> _Requirement_
Quote the entries word for word. Omit the pictures.

> _Input_

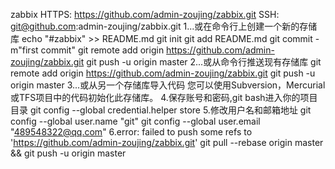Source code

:zabbix
HTTPS: https://github.com/admin-zoujing/zabbix.git
SSH: git@github.com:admin-zoujing/zabbix.git
1...或在命令行上创建一个新的存储库
echo "#zabbix" >> README.md
git init
git add README.md
git commit -m"first commit"
git remote add origin https://github.com/admin-zoujing/zabbix.git
git push -u origin master
2...或从命令行推送现有存储库
git remote add origin https://github.com/admin-zoujing/zabbix.git
git push -u origin master
3...或从另一个存储库导入代码
您可以使用Subversion，Mercurial或TFS项目中的代码初始化此存储库。
4.保存账号和密码,git bash进入你的项目目录
git config --global credential.helper store
5.修改用户名和邮箱地址
git config --global user.name "git"
git config --global user.email "489548322@qq.com"
6.error: failed to push some refs to 'https://github.com/admin-zoujing/zabbix.git'
git pull --rebase origin master && git push -u origin master
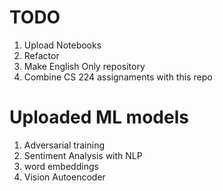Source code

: # TODO
1. Upload  Notebooks
2. Refactor 
3. Make English Only repository
4. Combine CS 224 assignaments with this repo

# Uploaded ML models

1. Adversarial training
2. Sentiment Analysis with NLP
3. word embeddings
4. Vision Autoencoder
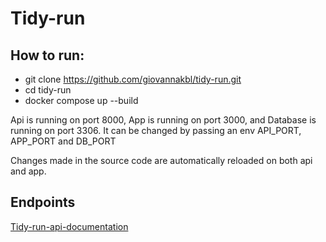 # Tidy-run

## How to run:
- git clone https://github.com/giovannakbl/tidy-run.git
- cd tidy-run 
- docker compose up --build

Api is running on port 8000, App is running on port 3000, and Database is running on port 3306.
It can be changed by passing an env API_PORT, APP_PORT and DB_PORT

Changes made in the source code are automatically reloaded on both api and app. 

## Endpoints

[Tidy-run-api-documentation](https://github.com/giovannakbl/tidy-run/blob/develop/tidy-run-api-documentation.pdf)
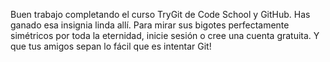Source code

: Buen trabajo completando el curso TryGit de Code School y GitHub. Has ganado esa insignia linda allí. Para mirar sus bigotes perfectamente simétricos por toda la eternidad, inicie sesión o cree una cuenta gratuita. Y que tus amigos sepan lo fácil que es intentar Git!
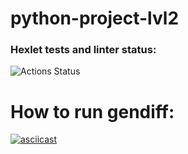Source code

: # python-project-lvl2

### Hexlet tests and linter status:
![Actions Status](/workflows/hexlet-check/badge.svg)

##

# How to run gendiff:

[![asciicast](https://asciinema.org/a/VjLMG7J66K3ioR9G9fKAFKubS.svg)](https://asciinema.org/a/VjLMG7J66K3ioR9G9fKAFKubS)
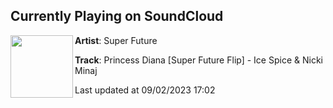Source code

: ## Currently Playing on SoundCloud

[<img align="left" width="100" src="https://i1.sndcdn.com/artworks-QASPnyFc6PB6iYSJ-KdWgxw-t500x500.jpg">](https://soundcloud.com/superxfuture/princess-diana-sf)

**Artist**: Super Future 

**Track**: Princess Diana [Super Future Flip] - Ice Spice & Nicki Minaj

Last updated at 09/02/2023 17:02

> _Result for this exercise_
Source code

:zabbix
HTTPS: https://github.com/admin-zoujing/zabbix.git
SSH: git@github.com:admin-zoujing/zabbix.git
1...或在命令行上创建一个新的存储库
echo "#zabbix" >> README.md
git init
git add README.md
git commit -m"first commit"
git remote add origin https://github.com/admin-zoujing/zabbix.git
git push -u origin master
2...或从命令行推送现有存储库
git remote add origin https://github.com/admin-zoujing/zabbix.git
git push -u origin master
3...或从另一个存储库导入代码
您可以使用Subversion，Mercurial或TFS项目中的代码初始化此存储库。
4.保存账号和密码,git bash进入你的项目目录
git config --global credential.helper store
5.修改用户名和邮箱地址
git config --global user.name "git"
git config --global user.email "489548322@qq.com"
6.error: failed to push some refs to 'https://github.com/admin-zoujing/zabbix.git'
git pull --rebase origin master && git push -u origin master
Source code

: # TODO
1. Upload  Notebooks
2. Refactor 
3. Make English Only repository
4. Combine CS 224 assignaments with this repo

# Uploaded ML models

1. Adversarial training
2. Sentiment Analysis with NLP
3. word embeddings
4. Vision Autoencoder
 # Tidy-run

## How to run:
- git clone https://github.com/giovannakbl/tidy-run.git
- cd tidy-run 
- docker compose up --build

Api is running on port 8000, App is running on port 3000, and Database is running on port 3306.
It can be changed by passing an env API_PORT, APP_PORT and DB_PORT

Changes made in the source code are automatically reloaded on both api and app. 

## Endpoints

[Tidy-run-api-documentation](https://github.com/giovannakbl/tidy-run/blob/develop/tidy-run-api-documentation.pdf)
Source code

: Buen trabajo completando el curso TryGit de Code School y GitHub. Has ganado esa insignia linda allí. Para mirar sus bigotes perfectamente simétricos por toda la eternidad, inicie sesión o cree una cuenta gratuita. Y que tus amigos sepan lo fácil que es intentar Git!
Source code

: # python-project-lvl2

### Hexlet tests and linter status:
![Actions Status](/workflows/hexlet-check/badge.svg)

##

# How to run gendiff:

[![asciicast](https://asciinema.org/a/VjLMG7J66K3ioR9G9fKAFKubS.svg)](https://asciinema.org/a/VjLMG7J66K3ioR9G9fKAFKubS)
Source code

: ## Currently Playing on SoundCloud

[<img align="left" width="100" src="https://i1.sndcdn.com/artworks-QASPnyFc6PB6iYSJ-KdWgxw-t500x500.jpg">](https://soundcloud.com/superxfuture/princess-diana-sf)

**Artist**: Super Future 

**Track**: Princess Diana [Super Future Flip] - Ice Spice & Nicki Minaj

Last updated at 09/02/2023 17:02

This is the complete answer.